5. Aux termes de l’article R.600-1 du code de l’urbanisme : « En cas de déféré du préfet ou de recours contentieux à l’encontre d’un certificat d’urbanisme, ou d’une décision relative à l’occupation ou l’utilisation du sol régie par le présent code, le préfet ou l’auteur du recours est tenu, à peine d’irrecevabilité, de notifier son recours à l’auteur de la décision et au titulaire de l’autorisation. Cette notification doit également être effectuée dans les mêmes conditions en cas de demande tendant à l’annulation ou à la réformation d’une décision juridictionnelle concernant un certificat d’urbanisme, ou une décision relative à l’occupation ou l’utilisation du sol régie par le présent code. L’auteur d’un recours administratif est également tenu de le notifier à peine d’irrecevabilité du recours contentieux qu’il pourrait intenter ultérieurement en cas de rejet du recours administratif. // La notification prévue au précédent alinéa doit intervenir par lettre recommandée avec accusé de réception, dans un délai de quinze jours francs à compter du dépôt du déféré ou du recours. // La notification du recours à l’auteur de la décision et, s’il y a lieu, au titulaire de l’autorisation est réputée accomplie à la date d’envoi de la lettre recommandée avec accusé de réception. Cette date est établie par le certificat de dépôt de la lettre recommandée auprès des services postaux. (…). ».

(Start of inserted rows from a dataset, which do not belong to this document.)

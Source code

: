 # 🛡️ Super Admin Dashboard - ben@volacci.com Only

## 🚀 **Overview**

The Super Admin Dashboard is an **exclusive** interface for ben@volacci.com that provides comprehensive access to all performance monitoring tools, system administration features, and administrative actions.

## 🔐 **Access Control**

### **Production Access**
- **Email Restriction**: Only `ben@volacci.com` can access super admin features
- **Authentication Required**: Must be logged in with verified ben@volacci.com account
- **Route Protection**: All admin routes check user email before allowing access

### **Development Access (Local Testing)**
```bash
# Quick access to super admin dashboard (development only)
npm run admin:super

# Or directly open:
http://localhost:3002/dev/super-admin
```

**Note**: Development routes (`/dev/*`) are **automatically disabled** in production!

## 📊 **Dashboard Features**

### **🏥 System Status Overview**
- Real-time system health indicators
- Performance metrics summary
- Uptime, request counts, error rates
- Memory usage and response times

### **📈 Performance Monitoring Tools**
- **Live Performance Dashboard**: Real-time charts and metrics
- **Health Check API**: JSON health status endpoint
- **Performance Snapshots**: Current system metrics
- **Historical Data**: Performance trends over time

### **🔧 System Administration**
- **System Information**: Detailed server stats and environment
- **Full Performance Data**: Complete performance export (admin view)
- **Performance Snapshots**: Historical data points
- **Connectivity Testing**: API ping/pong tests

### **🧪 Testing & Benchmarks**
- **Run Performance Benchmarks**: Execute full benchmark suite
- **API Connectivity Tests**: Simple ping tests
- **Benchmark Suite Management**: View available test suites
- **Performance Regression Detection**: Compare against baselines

6. Si les requérants soutiennent que l’arrêté du 2 août 2021 serait indissociable du précédent, il est constant d’une part, que ledit arrêté contient des dispositions différentes de celles de l’arrêté du 24 février 2021 auquel il ne se borne pas à se substituer, dès lors, notamment, qu’il supprime les articles 2, 3 et 4 du précédent arrêté, d’autre part, que le mémoire produit le 2 mai 2023 repris au mémoire récapitulatif enregistré le 8 octobre 2024, qui se borne à demander l’annulation du permis de construire n°PC02B16620N0004, ne contient pas de conclusions explicitement dirigées contre lui, et enfin, que les formalités de notification requises par l’article R. 600-1 précité du code de l’urbanisme n’ont, en tout état de cause, été accomplies, le 29 novembre 2021, qu’à l’égard de l’arrêté du 24 février 2021, lequel avait déjà été annulé et remplacé, et non à l’égard de l’arrêté du 2 août 2021.
7. Il résulte des considérations qui précèdent que les requérants ne sont recevables ni à demander l’annulation de l’arrêté du 24 février 2021 ni à demander que leurs conclusions soient regardées comme également dirigées contre l’arrêté du 2 août 2021. Il s’ensuit que la présente requête doit être rejetée.
8. Il n’y a pas lieu, dans les circonstances de l’espèce, de faire application de l’article L.761-1 du code de justice administrative.
DECIDE
Article 1er : La requête de MM. A… et F… est rejetée.
Article 2 : Les conclusions de la commune de Monte et de Mme E… tendant à l’application de l’article L. 761-1 du code de justice administrative sont rejetées.
Article 3 : La présente décision sera notifiée à MM. C… A… et B… F…, à Mme D… E… et à la commune de Monte.
Délibéré après l’audience du 4 juillet 2025, à laquelle siégeaient :
Mme Baux, présidente,
M. Samson, conseiller,
Mme Bonmati, magistrate honoraire.
Rendu public par mise à disposition au greffe le 11 juillet 2025.
La rapporteure,
D. BONMATI
La présidente,
A. BAUX
La greffière,
R. SAFFOUR
La République mande et ordonne au préfet de la Haute-Corse en ce qui le concerne et à tous commissaires de justice à ce requis en ce qui concerne les voies de droit commun contre les parties privées, de pourvoir à l’exécution de la présente décision.